The Court of Appeals in this case through Judge Bland, after a review of the authorities on this subject, held this contract did not contravene public policy, and this court, in Banc, in Wabash Railroad Co. v. Ordelheide, 172 Mo. 436, held this identical contract was not against public policy, not being a contract with a passenger, employee or shipper with regard to a contract of carriage, nor contravening any -duty devolved upon it by law to its employees.
Section 1111, Revised Statutes 1899, which renders every railroad company liable for damages, irrespective of negligence, to every person whose property may be injured or destroyed by fire communicated directly or indirectly by locomotive engines in use on said railroad, expressly authorizes the railroad companies to procure' insurance against such damages.
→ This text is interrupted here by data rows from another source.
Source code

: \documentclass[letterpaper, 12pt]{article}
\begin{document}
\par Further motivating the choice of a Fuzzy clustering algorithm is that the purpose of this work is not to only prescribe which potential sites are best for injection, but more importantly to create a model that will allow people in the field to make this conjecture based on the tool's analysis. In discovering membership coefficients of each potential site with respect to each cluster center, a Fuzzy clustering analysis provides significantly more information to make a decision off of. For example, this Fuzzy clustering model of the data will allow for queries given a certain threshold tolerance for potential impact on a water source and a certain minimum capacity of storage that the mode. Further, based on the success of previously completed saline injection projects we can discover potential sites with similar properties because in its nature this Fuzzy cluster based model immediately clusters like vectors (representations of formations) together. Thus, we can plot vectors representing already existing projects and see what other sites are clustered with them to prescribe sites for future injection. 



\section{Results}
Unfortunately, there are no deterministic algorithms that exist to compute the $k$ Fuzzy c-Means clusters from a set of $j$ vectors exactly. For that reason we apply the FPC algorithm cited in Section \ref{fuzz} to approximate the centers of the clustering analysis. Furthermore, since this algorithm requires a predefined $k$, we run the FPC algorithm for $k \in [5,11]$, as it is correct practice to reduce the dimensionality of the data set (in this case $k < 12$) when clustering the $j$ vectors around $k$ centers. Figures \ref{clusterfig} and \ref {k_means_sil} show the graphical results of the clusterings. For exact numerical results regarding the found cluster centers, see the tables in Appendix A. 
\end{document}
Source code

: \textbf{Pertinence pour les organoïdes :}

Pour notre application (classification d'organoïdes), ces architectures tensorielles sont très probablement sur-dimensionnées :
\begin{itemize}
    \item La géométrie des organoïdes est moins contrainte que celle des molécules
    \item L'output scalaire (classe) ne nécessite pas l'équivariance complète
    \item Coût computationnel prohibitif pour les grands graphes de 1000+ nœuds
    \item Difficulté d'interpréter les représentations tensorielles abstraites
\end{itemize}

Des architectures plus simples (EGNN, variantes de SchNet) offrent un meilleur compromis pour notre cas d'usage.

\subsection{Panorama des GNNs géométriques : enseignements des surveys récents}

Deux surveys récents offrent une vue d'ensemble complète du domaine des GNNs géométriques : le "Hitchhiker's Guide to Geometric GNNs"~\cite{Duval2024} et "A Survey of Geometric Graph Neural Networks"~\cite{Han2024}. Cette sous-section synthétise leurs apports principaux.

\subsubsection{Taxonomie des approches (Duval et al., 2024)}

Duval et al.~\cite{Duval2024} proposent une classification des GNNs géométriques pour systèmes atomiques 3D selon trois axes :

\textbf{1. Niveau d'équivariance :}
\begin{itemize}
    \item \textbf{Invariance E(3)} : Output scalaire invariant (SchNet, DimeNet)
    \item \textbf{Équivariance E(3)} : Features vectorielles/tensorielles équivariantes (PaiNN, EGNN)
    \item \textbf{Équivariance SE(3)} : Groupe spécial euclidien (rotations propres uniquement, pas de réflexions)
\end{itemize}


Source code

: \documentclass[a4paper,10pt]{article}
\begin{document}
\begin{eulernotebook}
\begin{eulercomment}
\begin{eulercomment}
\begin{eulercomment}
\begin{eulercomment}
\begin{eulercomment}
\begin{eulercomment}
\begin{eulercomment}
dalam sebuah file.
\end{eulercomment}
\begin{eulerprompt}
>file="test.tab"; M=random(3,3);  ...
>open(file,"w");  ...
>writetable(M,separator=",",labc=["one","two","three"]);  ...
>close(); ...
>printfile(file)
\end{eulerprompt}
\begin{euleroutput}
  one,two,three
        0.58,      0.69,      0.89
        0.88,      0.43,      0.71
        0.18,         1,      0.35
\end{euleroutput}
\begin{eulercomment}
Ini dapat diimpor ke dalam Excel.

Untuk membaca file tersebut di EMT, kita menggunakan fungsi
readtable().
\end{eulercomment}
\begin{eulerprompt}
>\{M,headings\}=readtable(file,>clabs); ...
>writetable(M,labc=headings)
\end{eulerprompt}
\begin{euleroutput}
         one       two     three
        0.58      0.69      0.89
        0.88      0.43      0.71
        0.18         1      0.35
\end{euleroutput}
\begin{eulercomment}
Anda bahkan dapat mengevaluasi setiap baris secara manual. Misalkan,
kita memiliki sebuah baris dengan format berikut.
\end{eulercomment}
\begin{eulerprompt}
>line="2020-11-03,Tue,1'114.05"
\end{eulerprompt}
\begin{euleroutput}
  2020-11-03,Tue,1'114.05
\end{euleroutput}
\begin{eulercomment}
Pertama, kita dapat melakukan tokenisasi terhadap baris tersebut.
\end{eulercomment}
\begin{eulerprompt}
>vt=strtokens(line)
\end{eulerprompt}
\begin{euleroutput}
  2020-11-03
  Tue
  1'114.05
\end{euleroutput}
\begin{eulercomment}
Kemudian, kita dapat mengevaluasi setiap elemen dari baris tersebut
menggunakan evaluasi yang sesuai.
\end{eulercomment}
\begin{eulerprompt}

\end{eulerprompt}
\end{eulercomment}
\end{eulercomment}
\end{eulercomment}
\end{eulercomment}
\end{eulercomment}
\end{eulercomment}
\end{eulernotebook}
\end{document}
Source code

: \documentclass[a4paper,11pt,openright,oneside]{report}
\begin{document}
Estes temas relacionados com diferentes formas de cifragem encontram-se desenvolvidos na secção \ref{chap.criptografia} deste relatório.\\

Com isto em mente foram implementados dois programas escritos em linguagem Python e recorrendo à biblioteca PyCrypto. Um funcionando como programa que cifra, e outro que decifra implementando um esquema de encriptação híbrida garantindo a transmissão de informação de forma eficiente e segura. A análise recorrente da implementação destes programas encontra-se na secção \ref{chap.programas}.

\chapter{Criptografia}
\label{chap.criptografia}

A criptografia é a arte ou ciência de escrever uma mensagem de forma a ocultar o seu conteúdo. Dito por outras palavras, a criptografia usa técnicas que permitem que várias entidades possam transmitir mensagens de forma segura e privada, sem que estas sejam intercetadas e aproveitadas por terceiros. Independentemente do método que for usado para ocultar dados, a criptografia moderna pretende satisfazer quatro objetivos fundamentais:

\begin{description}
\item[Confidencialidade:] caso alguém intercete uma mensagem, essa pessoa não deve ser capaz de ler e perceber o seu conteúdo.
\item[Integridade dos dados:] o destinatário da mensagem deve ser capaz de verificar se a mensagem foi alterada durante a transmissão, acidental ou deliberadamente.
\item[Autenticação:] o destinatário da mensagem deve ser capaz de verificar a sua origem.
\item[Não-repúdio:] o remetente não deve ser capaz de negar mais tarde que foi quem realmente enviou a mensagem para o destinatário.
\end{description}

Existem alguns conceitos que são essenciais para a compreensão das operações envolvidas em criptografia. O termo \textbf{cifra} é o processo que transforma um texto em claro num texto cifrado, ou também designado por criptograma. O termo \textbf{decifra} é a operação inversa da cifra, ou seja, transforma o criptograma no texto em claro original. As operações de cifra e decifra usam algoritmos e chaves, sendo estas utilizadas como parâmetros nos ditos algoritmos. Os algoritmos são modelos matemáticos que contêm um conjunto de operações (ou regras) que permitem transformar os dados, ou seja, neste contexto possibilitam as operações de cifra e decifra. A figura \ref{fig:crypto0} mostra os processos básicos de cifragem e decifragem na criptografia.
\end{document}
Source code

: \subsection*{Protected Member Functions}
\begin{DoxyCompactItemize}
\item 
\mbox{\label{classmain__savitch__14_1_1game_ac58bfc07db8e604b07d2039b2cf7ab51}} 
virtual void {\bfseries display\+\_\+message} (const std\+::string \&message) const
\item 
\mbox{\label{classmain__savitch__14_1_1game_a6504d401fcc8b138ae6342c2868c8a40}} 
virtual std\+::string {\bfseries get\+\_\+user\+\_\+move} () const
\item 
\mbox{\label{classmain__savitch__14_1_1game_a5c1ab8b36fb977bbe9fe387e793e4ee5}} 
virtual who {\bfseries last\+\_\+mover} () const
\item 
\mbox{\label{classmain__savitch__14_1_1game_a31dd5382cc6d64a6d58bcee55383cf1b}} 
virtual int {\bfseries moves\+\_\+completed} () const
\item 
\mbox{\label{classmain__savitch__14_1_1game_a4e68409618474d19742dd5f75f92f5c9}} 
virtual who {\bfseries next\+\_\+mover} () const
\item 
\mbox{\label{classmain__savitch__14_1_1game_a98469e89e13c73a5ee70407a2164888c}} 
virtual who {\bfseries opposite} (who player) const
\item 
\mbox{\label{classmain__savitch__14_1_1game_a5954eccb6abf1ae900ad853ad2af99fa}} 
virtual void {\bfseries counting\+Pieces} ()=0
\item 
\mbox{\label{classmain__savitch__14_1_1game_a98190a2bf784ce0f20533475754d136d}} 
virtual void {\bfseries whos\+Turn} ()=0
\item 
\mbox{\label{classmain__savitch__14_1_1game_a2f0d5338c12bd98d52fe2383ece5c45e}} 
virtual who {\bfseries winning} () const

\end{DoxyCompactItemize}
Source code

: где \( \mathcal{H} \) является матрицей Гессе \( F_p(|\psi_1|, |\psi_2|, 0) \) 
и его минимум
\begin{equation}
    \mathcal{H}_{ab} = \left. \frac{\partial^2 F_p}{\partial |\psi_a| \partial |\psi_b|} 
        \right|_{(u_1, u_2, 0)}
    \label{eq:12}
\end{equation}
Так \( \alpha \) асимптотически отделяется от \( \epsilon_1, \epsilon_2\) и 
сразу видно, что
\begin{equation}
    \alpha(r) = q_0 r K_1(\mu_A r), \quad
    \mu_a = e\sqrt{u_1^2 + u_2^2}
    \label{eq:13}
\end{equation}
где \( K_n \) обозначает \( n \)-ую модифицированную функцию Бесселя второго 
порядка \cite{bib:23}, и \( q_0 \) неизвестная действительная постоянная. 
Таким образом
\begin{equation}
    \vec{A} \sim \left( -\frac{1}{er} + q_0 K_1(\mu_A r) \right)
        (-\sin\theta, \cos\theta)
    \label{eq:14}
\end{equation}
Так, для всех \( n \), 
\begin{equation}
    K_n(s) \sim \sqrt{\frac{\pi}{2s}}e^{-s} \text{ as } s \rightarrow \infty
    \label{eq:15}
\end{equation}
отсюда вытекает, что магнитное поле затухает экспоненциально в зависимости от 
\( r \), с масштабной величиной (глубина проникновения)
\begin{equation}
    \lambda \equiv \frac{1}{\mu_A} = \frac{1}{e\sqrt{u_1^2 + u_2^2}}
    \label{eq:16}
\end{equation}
In Wabash Railroad Co. v. Ordelheide, 172 Mo. 436, this court, in Bane, held that this contract was one of indemnity against loss occurring by fire set out by the engines of defendant, and it was not against public policy to allow it to make such a contract with plaintiff. We are satisfied with the reasoning and conclusions reached by the Court in Banc in construing
We deem it unnecessary, in view of these decisions, to repeat the reasons given at length.
‘ ‘ The company had the option to lease or to refuse to lease, and if it did lease to plaintiff and stipulated for indemnity from damages caused by its negligence in firing the property of" plaintiff placed upon its right of way by its permission, that contract in no way relieved it from the discharge of any duty to the public, or to any passenger or shipper or any employee that the law or public policy imposed upon it.”
It results that the judgment of the circuit court must be and is reversed.